Kafka Connect is a tool for scalably and reliably streaming data between Apache Kafka® and other data systems. It makes it simple to quickly define connectors that move large data sets in and out of Kafka.
Kafka Connect can ingest entire databases or collect metrics from all your application servers into Kafka topics, making the data available for stream processing with low latency.

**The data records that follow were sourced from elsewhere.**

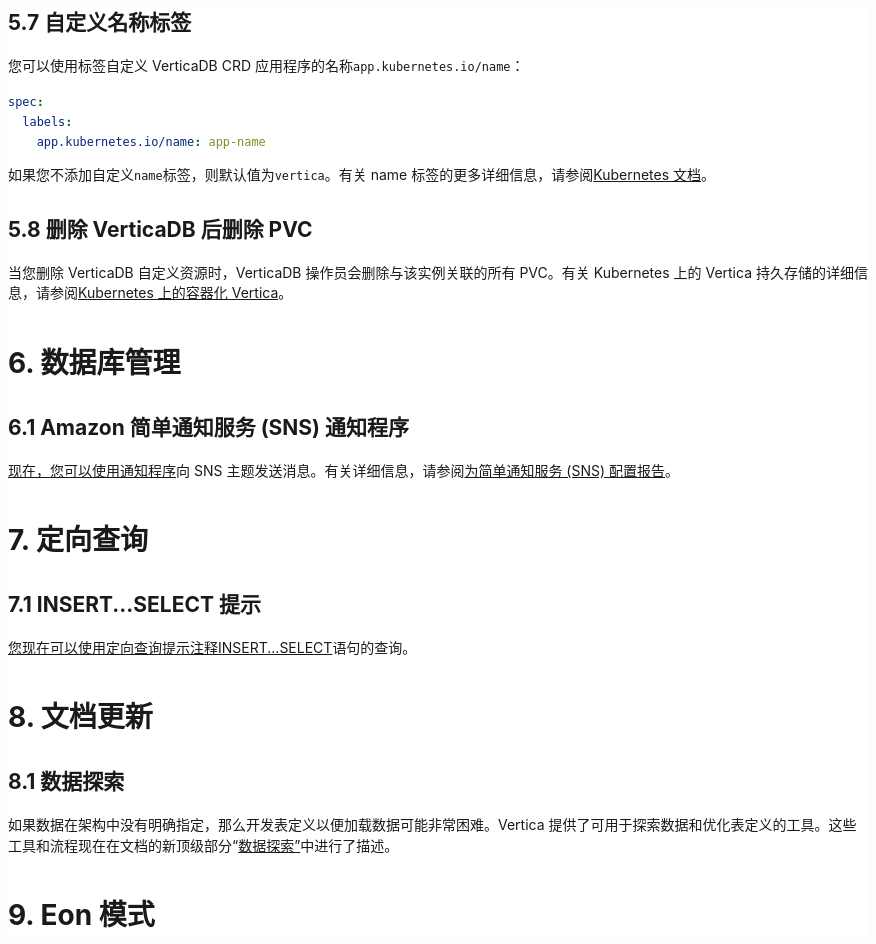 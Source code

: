 ## 5.7 自定义名称标签[](https://docs.vertica.com/12.0.x/en/new-features/12.0.4/containers-kubernetes/#custom-name-label)

您可以使用标签自定义 VerticaDB CRD 应用程序的名称`app.kubernetes.io/name`：

```yaml
spec:
  labels:
    app.kubernetes.io/name: app-name
```


如果您不添加自定义`name`标签，则默认值为`vertica`。有关 name 标签的更多详细信息，请参阅[Kubernetes 文档](https://kubernetes.io/docs/concepts/overview/working-with-objects/common-labels/)。

## 5.8 删除 VerticaDB 后删除 PVC[](https://docs.vertica.com/12.0.x/en/new-features/12.0.4/containers-kubernetes/#delete-pvcs-after-verticadb-delete)

当您删除 VerticaDB 自定义资源时，VerticaDB 操作员会删除与该实例关联的所有 PVC。有关 Kubernetes 上的 Vertica 持久存储的详细信息，请参阅[Kubernetes 上的容器化 Vertica](https://docs.vertica.com/12.0.x/en/containerized/containerized-on-k8s/#)。
# 6. 数据库管理

## 6.1 Amazon 简单通知服务 (SNS) 通知程序[](https://docs.vertica.com/12.0.x/en/new-features/12.0.4/db-management/#amazon-simple-notification-service-sns-notifiers)

[现在，您可以使用通知程序](https://docs.vertica.com/12.0.x/en/sql-reference/statements/create-statements/create-notifier/)向 SNS 主题发送消息。有关详细信息，请参阅[为简单通知服务 (SNS) 配置报告](https://docs.vertica.com/12.0.x/en/admin/monitoring/monitoring-events/configuring-event-reporting/configuring-reporting-simple-notification-service-sns/#)。
# 7. 定向查询

## 7.1 INSERT...SELECT 提示[](https://docs.vertica.com/12.0.x/en/new-features/12.0.4/directed-queries/#insertselect-hints)

[您现在可以使用定向查询提示注释](https://docs.vertica.com/12.0.x/en/admin/managing-queries/directed-queries/)[INSERT...SELECT](https://docs.vertica.com/12.0.x/en/sql-reference/statements/insert/#InsertSelect)语句的查询。
# 8. 文档更新

## 8.1 数据探索[](https://docs.vertica.com/12.0.x/en/new-features/12.0.4/documentation-updates/#data-exploration)

如果数据在架构中没有明确指定，那么开发表定义以便加载数据可能非常困难。Vertica 提供了可用于探索数据和优化表定义的工具。这些工具和流程现在在文档的新顶级部分“[数据探索”](https://docs.vertica.com/12.0.x/en/data-exploration/#)中进行了描述。
# 9. Eon 模式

- Stream Flow Using Kafka Connect
- Source Connector: Jdbc source plugin to fetch data from Postgres database and send it into Kafka topic
- Kafka Brokers /Topics: Hold messages in topics
- Sink Connector: S3 Sink plugin to fetch data from topic
Technical Implementation
- Install Confluent: we are going to use a confluent local instance
- Setup Postgres Source
- Setup S3 Sink
Step 1: Install Confluent
Install confluent community edition on Linux WSL (windows)
. Download Confluent
curl -O https://packages.confluent.io/archive/7.5/confluent-community-7.5.1.tar.gz
. Extract download content
- Configure CONFLUENT_HOME
nano ~/.bashrc
# you must run this command on terminal to update env variable
$ source ~/.bashrc
# add those lines to file ~/.bashrc
export CONFLUENT_HOME=your path/confluent/confluent-7.5.1
export PATH=$PATH:$CONFLUENT_HOME/bin
. Start Confluent Locally
confluent local services start
- install confluent-hub client command
wget https://client.hub.confluent.io/confluent-hub-client-latest.tar.gz
export PATH=$PATH:$CONFLUENT_HOME/bin:your_confluent_hub_path/confluent-hub/bin
confluent-hub
Step 2: Setup Postgres Source plugin
- If Postgres is not installed on your Linux system, follow the below links to install and load the data sample
- Install Postgres: https://www.postgresqltutorial.com/postgresql-getting-started/install-postgresql-linux/
- Load data sample: https://www.postgresqltutorial.com/postgresql-getting-started/postgresql-sample-database/
Step 3: Download and Install the JDBC source plugin
confluent-hub install confluentinc/kafka-connect-jdbc:10.7.4
Step 4: Configure Postgres source: create a file with the name source-quickstart-postgres.properties and add below content to it.
name=source-postgres-jdbc
connector.class=io.confluent.connect.jdbc.JdbcSourceConnector
tasks.max=1
connection.url=jdbc:postgresql://localhost:5432/dvdrental??currentSchema=public
mode=bulk
topic.prefix=postgres-jdbc-source-
table.whitelist=city
poll.interval.ms=120000
connection.user=postgres
connection.password=postgres
Step 5: Run the connector
confluent local services connect connector load source-postgres-jdbc --config source-quickstart-postgres.properties
Step 6: Validate Output
validate by checking topic creation
.validate by consuming messages with the local consumer to verify data is loaded
kafka-avro-console-consumer \
--bootstrap-server localhost:9092 \
--property schema.registry.url="http://localhost:8081" \
--topic postgres-jdbc-source-city
Conclusion
We have successfully completed phase one (1) of our pipeline, setting up and executing the Postgres source connector. However, we have only completed part 1 of the process. To finish the pipeline, please proceed to part 2, which involves setting up and configuring the S3 sink.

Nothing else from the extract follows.